Record extracts -
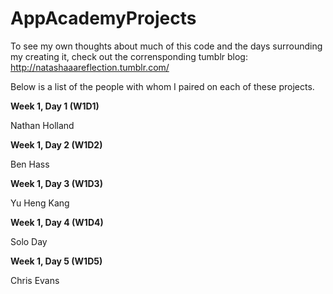 AppAcademyProjects
==================
To see my own thoughts about much of this code and the days surrounding my creating it, check out the corrensponding tumblr blog: http://natashaaareflection.tumblr.com/

Below is a list of the people with whom I paired on each of these projects.

**Week 1, Day 1 (W1D1)**

Nathan Holland

**Week 1, Day 2 (W1D2)**

Ben Hass

**Week 1, Day 3 (W1D3)**

Yu Heng Kang

**Week 1, Day 4 (W1D4)**

Solo Day

**Week 1, Day 5 (W1D5)**

Chris Evans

Brief -
Find the string "Week" in the entries above and return each line that holds it.

The answer -
**Week 1, Day 1 (W1D1)**
**Week 1, Day 2 (W1D2)**
**Week 1, Day 3 (W1D3)**
**Week 1, Day 4 (W1D4)**
**Week 1, Day 5 (W1D5)**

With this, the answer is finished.